Döndüğümüzde kartlar yeniden dağıtılmış ve bize as-deux paires (as döper) gelmişti âdeta. VAR yeryüzünde belki de ilk defa bizim işimize yarayacak bir sonuçla Norveç’in golünü iptal etmiş, skorborttaki 0-1 düzeltilerek 0-0 olarak yeniden eski haline döndürülmüştü. Yani Norveç 18 puan ve biz de 18 puan olmuştuk. Gecenin ilerleyen saatlerinde bir de Hollanda’nın 2-0’dan Karadağ’a sobelenip 2-2’ye geldiğini öğrenince aklımıza İslambek Kuvat geliverdi birdenbire. Hani Fransa 2018’e gidiş hikâyemizin kahramanı Kazak kardeşimizi hepimiz anımsarız.
Böylece Hollanda 19 puan, biz +1 averajla 18 puan ve Norveç 18 puan olarak bu gece oynanacak onuncu ve sonuncu maçlara geldik hayırlısıyla. Biz deplasmanda Karadağ karşısında galibiyet kovalarken grubun en zor maçında Hollanda ve Norveç ölüm-kalım maçına çıkacaklar.
Hollanda gruptan lider çıkmak istiyorsa en azından bir beraberlik almak zorunda Norveç’ten. Bu durum bizim de işimize yarar ve bize de beraberlik yeter grup ikinciliğini elde edip play-off oynayıp ümitlerimizi sürdürmek için. Ancak olur da Hollanda Norveç’e yenilir biz de Karadağ’ı yenersek grubu lider bile tamamlama ihtimaline sahibiz.
İşte onun için diyoruz; bu gece o gece olabilir diye.
Şenol Hoca ile iyi başlayıp kötü götürdüğümüz grup maçlarında Kuntz Hoca göreve gelirken Qatar 2022 için çok fazla bir umut beslemiyorduk aslında. Olursa olur suyu, olmazsa pilav suyu modundaydık ama gün doğmadan neler doğar? demiş Atalarımız.
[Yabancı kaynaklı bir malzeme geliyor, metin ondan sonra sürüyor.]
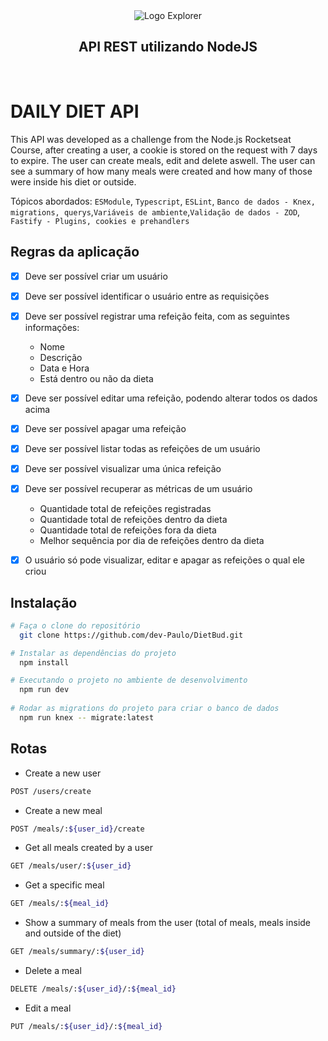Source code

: <div align="center">
  <img 
    alt="Logo Explorer" 
    title="Explorer" 
    src="https://i.imgur.com/jgM1K5Z.png"
  >

  <br>

  <h2 align="center">
    API REST utilizando NodeJS
  </h2>
</div>
<br>

# DAILY DIET API
This API was developed as a challenge from the Node.js Rocketseat Course, after creating a user, a cookie is stored on the request with 7 days to expire. The user can create meals, edit and delete aswell. The user can see a summary of how many meals were created and how many of those were inside his diet or outside.

Tópicos abordados: `ESModule`, `Typescript`, `ESLint`, `Banco de dados - Knex, migrations, querys`,`Variáveis de ambiente`,`Validação de dados - ZOD`, `Fastify - Plugins, cookies e prehandlers`

## Regras da aplicação

  - [x] Deve ser possível criar um usuário
  - [x] Deve ser possível identificar o usuário entre as requisições
  - [x] Deve ser possível registrar uma refeição feita, com as seguintes informações:  
      - Nome
      - Descrição
      - Data e Hora
      - Está dentro ou não da dieta
  - [x] Deve ser possível editar uma refeição, podendo alterar todos os dados acima
  - [x] Deve ser possível apagar uma refeição
  - [x] Deve ser possível listar todas as refeições de um usuário
  - [x] Deve ser possível visualizar uma única refeição
  - [x] Deve ser possível recuperar as métricas de um usuário
      - Quantidade total de refeições registradas
      - Quantidade total de refeições dentro da dieta
      - Quantidade total de refeições fora da dieta
      - Melhor sequência por dia de refeições dentro da dieta
  - [x] O usuário só pode visualizar, editar e apagar as refeições o qual ele criou


## Instalação

```bash
# Faça o clone do repositório
  git clone https://github.com/dev-Paulo/DietBud.git

# Instalar as dependências do projeto
  npm install

# Executando o projeto no ambiente de desenvolvimento
  npm run dev
  
# Rodar as migrations do projeto para criar o banco de dados
  npm run knex -- migrate:latest
```

## Rotas
- Create a new user
```bash
POST /users/create
```

- Create a new meal
```bash
POST /meals/:${user_id}/create
```

- Get all meals created by a user
```bash
GET /meals/user/:${user_id}
```

- Get a specific meal
```bash
GET /meals/:${meal_id}
```

- Show a summary of meals from the user (total of meals, meals inside and outside of the diet)
```bash
GET /meals/summary/:${user_id}
```

- Delete a meal
```bash
DELETE /meals/:${user_id}/:${meal_id}
```

- Edit a meal
```bash
PUT /meals/:${user_id}/:${meal_id}
```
İlahi bir tecelli ile işin bu noktaya geleceği ve son 90 dakikaya çıkarken grup birinciliğinin bile konuşuluyor olması tamamen Allah’ın işi ve hikmetinden sual olunmaz. Ya bizi biraz daha ümitlendirip sonra sukut-u hayale uğratacak ve sabrımızı deneyecek, ya da işlerimizi âsân edip, şapkadan tavşanı çıkarttırıp bakalım ne kadar şükrediyoruz, onu test edecek üzerimizde. Yani her iki sorunun cevabı da bu gece belli olacak. Üçüncü şık ise Play-off yoluyla Qatar 22’ye bir bilet ayarlamak üzerine. Bu biraz dolambaçlı bir yol en iyi ikinciler kategorisindeki ilk altı takımdan değiliz şu an için ve biz ancak sekizinci en iyi ikinciyiz, yani eleme turunda ilk maçı deplasmanda oynayacağız demek bu.
Muhtemeldir ki bizim kaderimiz bu yolda ilerleyecek. Ne demişti Necip Fazıl Merhum; Su iner yokuşlardan hep basamak, basamak. Benimse alın yazım yokuşlarda susamak. Yokuşlarda susaya susaya Katar çöllerine varabilmeyi nasip eylesin Allah bize.